The Common Bronzewing features in a number of Aboriginal Dreamtime stories, perhaps in part because this attractive pigeon is known as a reliable guide to water sources. Certainly, at our place, you can often find a pair in the vicinity of our old birdbath, which we daily fill with fresh water, especially in summer.
[AW Howitt,][1] the Australian Anthropologist, retells the story of Bronzewing’s role in the origin of death. (Interestingly, his source is attributed to the Kulin people via his daughter Mary.) Apparently, Moon, when he was a man who lived on earth, wanted to give some old Kulin a drink of water that would allow them to return to life after death. (Just as Moon himself did regularly.) Unfortunately, Bronzewing refused to allow access to the water, which made the moon very angry.

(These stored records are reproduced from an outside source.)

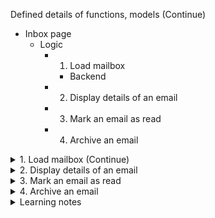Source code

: Defined details of functions, models (Continue)

- Inbox page
    - Logic
        - 1. Load mailbox
            - Backend
        - 2. Display details of an email
        - 3. Mark an email as read
        - 4. Archive an email

<details>
<summary>1. Load mailbox (Continue)</summary>

<details>
<summary>Goal</summary>

Display a list of emails corresponding to `mailbox` name (`inbox`, `sent`, `archive`) which user clicks on

- Each email is displayed in a box, means a `<div></div>`
- Emails are ordered from the latest one to the oldest one
- Email is read -> display `gray background`, email is unread -> display `white background`
</details>

<details>
<summary>a. Backend</summary>

- Problem to solve
    - Retrive a list of emails from the database corresponding to the selected mailbox. Emails are ordered by timestamp in descending order
    - Send back to frondent a JSON response containing a list of email objects

- Input
   - request.user
   - request.method
   - mailbox

- Action flow
    - Validate `request.user.is_authenticated`
        - If it is `False`, redirect("login_view")
        - Otherwise, process the next action
    - Validate request.method
        - If it is not `GET`, return `JsonResponse({"error": "GET request required."}, status=405)`
        - Otherwise, process the next action
    - Retrieve a list of emails
        - mailbox = mailbox.lower()
        - If mailbox = `inbox`, emailsList = Email.objects.filter(recipients=request.user).order_by("-timestamp")
        - If mailbox = `sent`, emailsList = Email.objects.filter(sender=request.user).order_by("-timestamp")
        - If mailbox = `archived`, emailsList = Email.objects.filter(recipients=request.user, archived=True).order_by("-timestamp")
        - Otherwise, return `JsonResponse({"error": "Invalid mailbox."}, status=404)`
    - Convert each email objects of the `emailsList` to dictionary to get a list of email dictionaries
        - Tạo method `serialize()` trong class `Email` -> make migration -> migrate
        - emailData = [email.serialize() for email in emailsList]
    - Return `JsonResponse(emailData, status=200, safe=False)`

- Output
    - A HTTP response formating JSON, which contains a list of emails corresponding to the selected mailbox with timestamp in desceding order or a error message

    ```
        [
            {
                "id": 100,
                "sender": "foo@example.com",
                "recipients": ["bar@example.com"],
                "subject": "Hello!",
                "body": "Hello, world!",
                "timestamp": "Jan 2 2020, 12:00 AM",
                "read": false,
                "archived": false
            },
            {
                "id": 95,
                "sender": "baz@example.com",
                "recipients": ["bar@example.com"],
                "subject": "Meeting Tomorrow",
                "body": "What time are we meeting?",
                "timestamp": "Jan 1 2020, 12:00 AM",
                "read": true,
                "archived": false
            }
        ]
    ```

</details>
</details>

<details>
<summary>2. Display details of an email</summary>

<details>
<summary>Goal</summary>

Display the content of an email.

- `sender`
- `recipients`
- `Subject`
- `Timestamp`
- `Body`
</details>

<details>
<summary>a. Frontend</summary>

- Problem to solve
    - Make a `GET` request to `/emails/<email_id>`
    - Dislay detailed content of the email or error message if have

- Input
    - Selected email box with class name `email-item` which contain `data-email-id="<email_id>"`, `data-mailbox="<mailbox>"`
    - Event: `onclick`
    - URL: `/emails/<email_id>`
    - Method" `GET`

- Action flow
    - Wait for the DOM is loaded fully
    - Select a list of elements with class name `email-item`
    - Iterate through the list
    - Add an `onclick` event listener to the element
    - Get email_id = `data-email-id="<email_id>"`, mailbox = `data-mailbox=<mailbox>` of the element
    - Make an `GET` request to `emails/<email_id>`
    - If there is network error, catch and handle it
        - console.log("Error:", error)
        - Create a `<div></div>` new element with class name `error-message`
        - Add `error` to the `error-message`
        - Append the `error-message` to `emails-view`
    - Otherwise, get a response returned by backend
    - If response is error, display an error message
        - console.log(`HTTP error, status $response.status.`)
        - Create a `<div></div>` new element with class name `error-message`
        - Add `HTTP error, status $response.status. $response.error` to the `error-message`
        - Append the `error-message` to `emails-view` 
    - Otherwise, parse the JSON response returned by backend into a Javascript object
    - Get response result and handle it
    - Create a new `<div></div>` to store email contents with class name `email-detail-view`
    - Get `sender`, `recipients`, `subject`, `timestamp`, `body`
    - Get mailbox = `data-mailbox="<mailbox>"`
    - If mailbox = `inbox`
        - emailContents = 
            `<p>$request.sender</p>`
            `<p>$request.recipients</p>`
            `<p>$request.subject</p>`
            `<p>$request.timestamp</p>`
            `<button id="reply-btn" data-email-id="${email_id}">Reply</button>`
            `<button id="archived-btn" data-email-id="${email_id}">Archived</button>`
            `<hr>`
            `<p>$request.body</p>`

    - If mailbox = `archived`
        - emailContents = 
            `<p>$request.sender</p>`
            `<p>$request.recipients</p>`
            `<p>$request.subject</p>`
            `<p>$request.timestamp</p>`
            `<button id="unarchived" data-email-id="${email_id}">Unarchived</button>`
            `<hr>`
            `<p>$request.body</p>`

    - If mailbox = `sent`
        - emailContents = 
            `<p>$request.sender</p>`
            `<p>$request.recipients</p>`
            `<p>$request.subject</p>`
            `<p>$request.timestamp</p>`
            `<hr>`
            `<p>$request.body</p>`

    - Add `emailContents` to the `email-detail-view`
    - Add the `email-detail-view` to the `emails-view`
    
- Output
    - UI dislays `sender`, `recipients`, `subject`, `timestamp`, `body` of a certain email or or error message if have
</details>

<details>
<summary>b. Backend</summary>

- Problem to solve
    - Filter an email by `email_id` and `request.user`
    - Send back to frontend an reponse containing a email contents dictionary

- Input
    - `email_id`
    - method = `GET`

- Action flow
    - Validate `request.user.is_authenticated`
        - If it is `False`, redirect("login_view")
        - Otherwise, process the next action
    - Validate request.method
        - If it is not `GET`, return `JsonResponse({"error": "GET request required."}, status=405)`
        - Otherwise, process the next action
    - Get an email by `email_id` and `request.user`
        - If there is error, return `JsonResponse({"error": "Not found."}, status=404)`
        - Otherwise, serialize the email
    - Return `JsonResponse(email, safe=False, status=200)`

- Output
    - An HTTP response formatted JSON, which contains contents of a specific email

    ```
        {
            "id": 100,
            "sender": "foo@example.com",
            "recipients": ["bar@example.com"],
            "subject": "Hello!",
            "body": "Hello, world!",
            "timestamp": "Jan 2 2020, 12:00 AM",
            "read": false,
            "archived": false
        }
    ```

</details>
</details>

<details>
<summary>3. Mark an email as read</summary>

<details>
<summary>Goal</summary>

Once an email has been clicked on, should mark the email as read. Send a `PUT` request to `/emails/<email_id>` to update whether an email is read or not.
</details>

<details>
<summary>a. Frontend</summary>

- Problem to solve
    - Send a `PUT` request to `/emails/<email_id>`
    - Display a message about the result of updating read status

- Input
    - `email_id`
    - Method: `PUT`
    - URL: `/emails/<email_id>`

- Action flow
    - Get email_id = `data-email-id=<email_id>` of the email
    - Make a `PUT` request to `/emails/<email_id>`
    - If there is network error, catch and handle it
        - console.log("Error:", error)
        - Create a `<div></div>` new element with class name `error-message`
        - Add `error` to the `error-message`
        - Append the `error-message` to `emails-view`
    - Otherwise, get a response returned by backend
    - If response is error, display an error message
        - console.log(`HTTP error, status $response.status. $response.error`)
        - Create a `<div></div>` new element with class name `error-message`
        - Add `HTTP error, status $response.status. $response.error` to the `error-message`
        - Append the `error-message` to `emails-view` 
    - Otherwise, parse the JSON response returned by backend into a Javascript object
    - Get response result and handle it
        - console.log("Marked as read.")
        - Create a `<div></div>` new element with class name `success-message`
        - Add `Marked as read.` to the `success-message`
        - Append the `success-message` to `emails-view`

- Output
    - UI displays a message about the result of updating read status

</details>

<details>
<summary>b. Backend</summary>

- Problem to solve
    - Mark an `email_id` as read
    - Send back to frontend a response about result of updating read status

- Input
    - `email_id`
    - URL: `emails/<email_id>`
    - method: `PUT`

- Action flow
    - Validate `request.user.is_authenticated`
        - If it is `False`, redirect("login_view")
        - Otherwise, process the next action
    - Validate request.method
        - If it is not `PUT`, return `JsonResponse({"error": "PUT request required."}, status=405)`
        - Otherwise, process the next action
    - Get an email by `email_id` and `request.user`
        - If there is error, return `JsonResponse({"error": "Not found."}, status=404)`
        - Otherwise, change `read` field to `True`
    - Save the `email`
    - Return `JsonResponse({"message": "Marked as read."}, status=200)`

- Output
    - An HTTP response formatted JSON containing a message about the result of updating read status

</details>
</details>

<details>
<summary>4. Archive an email</summary>

<details>
<summary>Goal</summary>

User can archive and unarchive emails that they have received.
- Inbox email: click `Archived` button: `archived=False` -> `archived=True`
- Archived email: click `Unarchived` button: `archived=True` -> `archived=False`
</details>

<details>
<summary>a. Frontend</summary>

- Problem to solve
    - Send a `PUT` request to `/emails/<email_id>`
    - Display a message about the result of updating archived status

- Input
    - Buttons: `archived`, `unarchived`
    - `email_id`
    - Method: `PUT`
    - URL: `/emails/<email_id>`

- Action flow
    - Wait for the DOM is loaded fully
    - Select an `#archived-btn`/`#unarchived-btn` button
    - Add an `onclick` event listener to the button
    - Get email_id = `data-email-id=<email_id>` of the button
    - Make a `PUT` request to `/emails/<email_id>`
    - If there is network error, catch and handle it
        - console.log("Error:", error)
        - Create a `<div></div>` new element with class name `error-message`
        - Add `error` to the `error-message`
        - Append the `error-message` to `emails-view`
    - Otherwise, get a response returned by backend
    - If response is error, display an error message
        - console.log(`HTTP error, status $response.status. $response.error`)
        - Create a `<div></div>` new element with class name `error-message`
        - Add `HTTP error, status $response.status. $response.error` to the `error-message`
        - Append the `error-message` to `emails-view` 
    - Otherwise, parse the JSON response returned by backend into a Javascript object
    - Get response result and handle it
        - console.log("Archived.")/console.log("Unarchived.")
        - Create a `<div></div>` new element with class name `success-message`
        - Add `Archived.`/`Unarchived` to the `success-message`
        - Append the `success-message` to `emails-view`

- Output
    - UI displays a message about the result of updating archived status

</details>

<details>
<summary>b. Backend</summary>

- Problem to solve
    - Mark an `email_id` as archived/unarchived
    - Send back to frontend a response about result of updating archive status

- Input
    - `email_id`
    - URL: `emails/<email_id>`
    - method: `PUT`

- Action flow
    - Validate `request.user.is_authenticated`
        - If it is `False`, redirect("login_view")
        - Otherwise, process the next action
    - Validate request.method
        - If it is not `PUT`, return `JsonResponse({"error": "PUT request required."}, status=405)`
        - Otherwise, process the next action
    - Get an email by `email_id` and `request.user`
        - If there is error, return `JsonResponse({"error": "Not found."}, status=404)`
        - Otherwise, change `archived` = `not archived`
    - Save the `email`
    - message = "Archived." if email.archived else "Unarchived."
    - Return `JsonResponse({"message": message}, status=200)`

- Output
    - An HTTP response formatted JSON containing a message about the result of updating archive status

</details>
</details>

<details>
<summary>Learning notes</summary>

- `request.user`
    - If user does not log in, `request.user` is considered as `AnonymousUser`in Django

- We must authenticate the user before processing any action
    - Otherwise, if the developer writes code like `emails = Email.objects.filter(archived=True)` without filtering by the user, UI maybe display all archived emails from the entire DB

- `Email.objects.filter()`
    - Not return `None` if not found object, it returns a empty list.
    - If queryset is not empty, it returns a list of object
    - Must convert each object to string to transform the data through internet

- `isoformat()`
    - `timestamp` is datetime object -> must convert to string using `isoformat()` to transform the data through internet

</details>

That’s all Howitt tells us about this dreamtime moment, but I recently ran across a verse by the Australian bush balladeer CJ Dennis, which gives a pretty accurate account of the experience and behaviour of the Bronzewing:
They say I am a shy, wild thing,/ That seeks the wild bush glade./ Quick to be gone on whirring wing,/ Where stangers would invade;/ But well I know what all birds know:/ The voice of friend, the tread of foe;/ And deem it wise to fear the worst/ Till I have knowledge of the first./
Afar my muffled drumming sounds,/ Where tangled dogwood grows;/ But when you tread my feeding grounds/ I am alert for foes./ A flash of iridescent wing,/ And I am but a vanished thing./ Gone to be heard and seen no more,/ In spite of all your forest lore.